A spacecraft that is in any way designed to travel more than a short distance between two points in the same planetary body's SoI is dominated by the tyranny of Rocket design: It will be mostly fuel. In fact, it'll be possibly about 90-99% Fuel tanks!
Next, we should consult project rho for the question and what they say about kinetic penetrators, aka conventional weapons. Oh, and remember: the weapon is not recoilless, and so slugging another ship with a hypersonic slug also will throw your much bigger ship back, which could in the best case just rip the gun off your ship, or kill everybody on the ship from the impact onto the other side of the ship.
[A]nything hitting something at 3 km/s has kinetic energy equal to its own mass in TNT, or one Rick. Ricks scale with the square of velocity, so something at 6 km/s has 4 Ricks. Given that any scenario with enough human space presence for a war virtually requires transit velocities well above that, kinetics are both lethal and relatively cheap.
Now, what does the projectile do to the other ship? If they are smart, it is vented, so the pilot might survive a shot through the cockpit unless he is pinned by the projectile. On the bad side, any shot through the fuel tanks - which make the larger part of of the ship - will cripple the ship, leaving it to die without the need for anything else. Yes, any shot has a large chance to hit the most vital part of the ship: the fuel supply.
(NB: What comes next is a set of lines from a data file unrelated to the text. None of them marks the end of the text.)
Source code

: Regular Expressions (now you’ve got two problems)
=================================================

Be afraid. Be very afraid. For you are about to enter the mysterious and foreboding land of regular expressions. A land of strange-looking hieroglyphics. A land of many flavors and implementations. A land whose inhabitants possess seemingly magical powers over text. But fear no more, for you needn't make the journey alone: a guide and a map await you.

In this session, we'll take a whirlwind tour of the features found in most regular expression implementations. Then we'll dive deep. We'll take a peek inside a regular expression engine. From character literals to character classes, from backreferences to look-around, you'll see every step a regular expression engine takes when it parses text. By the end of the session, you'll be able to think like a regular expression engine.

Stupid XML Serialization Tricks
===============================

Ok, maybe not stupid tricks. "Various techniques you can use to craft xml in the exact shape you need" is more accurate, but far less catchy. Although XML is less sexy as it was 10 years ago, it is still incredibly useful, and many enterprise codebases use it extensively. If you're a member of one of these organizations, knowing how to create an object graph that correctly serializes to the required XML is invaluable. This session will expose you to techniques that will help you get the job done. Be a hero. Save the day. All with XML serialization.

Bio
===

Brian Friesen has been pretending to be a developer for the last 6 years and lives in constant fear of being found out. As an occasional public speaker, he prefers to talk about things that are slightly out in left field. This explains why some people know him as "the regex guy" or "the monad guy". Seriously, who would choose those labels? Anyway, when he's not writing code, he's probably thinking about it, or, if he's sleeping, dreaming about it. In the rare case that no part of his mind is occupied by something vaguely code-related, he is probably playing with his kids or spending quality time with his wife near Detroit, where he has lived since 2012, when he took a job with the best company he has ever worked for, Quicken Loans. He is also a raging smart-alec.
Vented fuel doesn't blow up the ship. No. It just vents out and ruptures the tank. Even with several tanks and only hitting one redundant tank... suddenly the ship is left in the same position as Apollo 13: the one tank blowing apart will do damage to neighboring components, most likely other tanks, so they leak. The ship now is on borrowed time and bleeds out.
However, unless you have a really good idea where to shoot, you have a hard time hitting anything with what accounts to a pointmass compared to the ship target: engagement and travel times are just large enough that a tiny random change in the direction of the target ship will surely evade any shot unless one unloads a barrage of hundreds of thousands of shrapnel pieces to block all corridors and trajectories that are possible. Project Rho estimates it takes 129600 simultaneous shots to hit a target that can accelerate up to 1 m/s and has a diameter of 10 meters (11 yards).
The same target only would need some 1700-2000 lightly guided penetrators to be a guaranteed hit, if those could only home for the last 10 seconds while steering at 1 m/s. If you can guide the penetrator for the whole flight a single would suffice. It just needs to track and steer well enough for the entire flight - it's pretty much a missile then, just that it might not have a forward propulsion, and instead just needs to steer to keep the target in its target cone.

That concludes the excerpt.